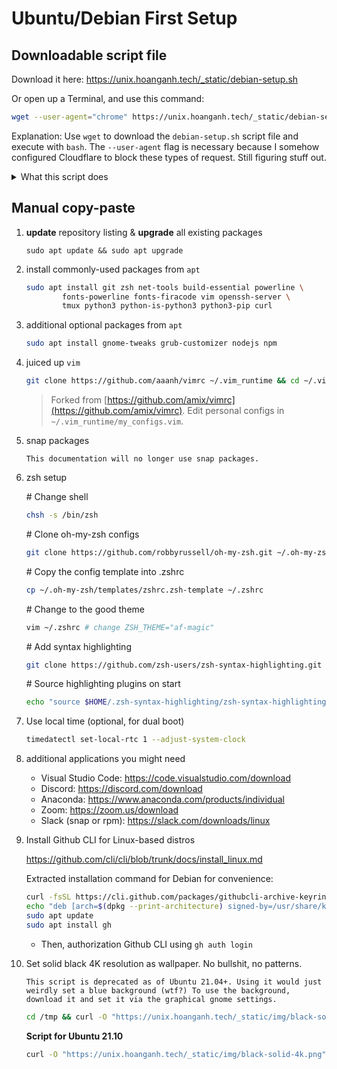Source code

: # Ubuntu/Debian First Setup

## Downloadable script file

Download it here: https://unix.hoanganh.tech/_static/debian-setup.sh

Or open up a Terminal, and use this command:

```bash
wget --user-agent="chrome" https://unix.hoanganh.tech/_static/debian-setup.sh && bash ./debian-setup.sh && rm ./debian-setup.sh
```

Explanation: Use `wget` to download the `debian-setup.sh` script file and execute with `bash`. The `--user-agent` flag is necessary because I somehow configured Cloudflare to block these types of request. Still figuring stuff out.

<details>
<summary>What this script does</summary>
<ul>
<li>Use apt to update and upgrade</li>
<li>Install commonly-used packages: git zsh net-tools build-essential powerline fonts-powerline fonts-firacode vim openssh-server tmux python3 python-is-python3 python3-pip curl</li>
<li>Setup and configure zsh, oh-my-zsh, zsh highlighting, zsh theme</li>
</ul>
</details>

## Manual copy-paste

1. **update** repository listing & **upgrade** all existing packages

    ```shell
    sudo apt update && sudo apt upgrade
    ```

1. install commonly-used packages from `apt`

    ```zsh
    sudo apt install git zsh net-tools build-essential powerline \
            fonts-powerline fonts-firacode vim openssh-server \
            tmux python3 python-is-python3 python3-pip curl
    ```

1. additional optional packages from `apt`

    ```zsh
    sudo apt install gnome-tweaks grub-customizer nodejs npm
    ```

1. juiced up `vim`

    ```zsh
    git clone https://github.com/aaanh/vimrc ~/.vim_runtime && cd ~/.vim_runtime && ./install_awesome_vimrc.sh
    ```

    > Forked from [https://github.com/amix/vimrc](https://github.com/amix/vimrc). Edit personal configs in `~/.vim_runtime/my_configs.vim`.

1. snap packages

    ```{warning}
    This documentation will no longer use snap packages.
    ```

1. zsh setup

    \# Change shell

    ```zsh
    chsh -s /bin/zsh
    ```

    \# Clone oh-my-zsh configs

    ```zsh
    git clone https://github.com/robbyrussell/oh-my-zsh.git ~/.oh-my-zsh
    ```

    \# Copy the config template into .zshrc

    ```zsh
    cp ~/.oh-my-zsh/templates/zshrc.zsh-template ~/.zshrc
    ```

    \# Change to the good theme

    ```zsh
    vim ~/.zshrc # change ZSH_THEME="af-magic"
    ```

    \# Add syntax highlighting

    ```zsh
    git clone https://github.com/zsh-users/zsh-syntax-highlighting.git "$HOME/.zsh-syntax-highlighting" --depth 1
    ```

    \# Source highlighting plugins on start

    ```zsh
    echo "source $HOME/.zsh-syntax-highlighting/zsh-syntax-highlighting.zsh" >> "$HOME/.zshrc"
    ```

1. Use local time (optional, for dual boot)

    ```zsh
    timedatectl set-local-rtc 1 --adjust-system-clock
    ```

1. additional applications you might need

    - Visual Studio Code: https://code.visualstudio.com/download
    - Discord: https://discord.com/download
    - Anaconda: https://www.anaconda.com/products/individual
    - Zoom: https://zoom.us/download
    - Slack (snap or rpm): https://slack.com/downloads/linux

1. Install Github CLI for Linux-based distros

    <https://github.com/cli/cli/blob/trunk/docs/install_linux.md>

    Extracted installation command for Debian for convenience:

    ```zsh
    curl -fsSL https://cli.github.com/packages/githubcli-archive-keyring.gpg | sudo dd of=/usr/share/keyrings/githubcli-archive-keyring.gpg
    echo "deb [arch=$(dpkg --print-architecture) signed-by=/usr/share/keyrings/githubcli-archive-keyring.gpg] https://cli.github.com/packages stable main" | sudo tee /etc/apt/sources.list.d/github-cli.list > /dev/null
    sudo apt update
    sudo apt install gh
    ```

    - Then, authorization Github CLI using `gh auth login`

1. Set solid black 4K resolution as wallpaper. No bullshit, no patterns.

    ```{note}
    This script is deprecated as of Ubuntu 21.04+. Using it would just weirdly set a blue background (wtf?) To use the background, download it and set it via the graphical gnome settings.
    ```

    ```zsh
    cd /tmp && curl -O "https://unix.hoanganh.tech/_static/img/black-solid-4k.png" && gsettings set org.gnome.desktop.background picture-uri './black-solid-4k.png'
    ```

    **Script for Ubuntu 21.10**

    ```zsh
    curl -O "https://unix.hoanganh.tech/_static/img/black-solid-4k.png"
    ```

» Problem requirements:
Scan the data above. Return every line with "command" in it.

» Solution to this exercise:
Or open up a Terminal, and use this command:
    Extracted installation command for Debian for convenience:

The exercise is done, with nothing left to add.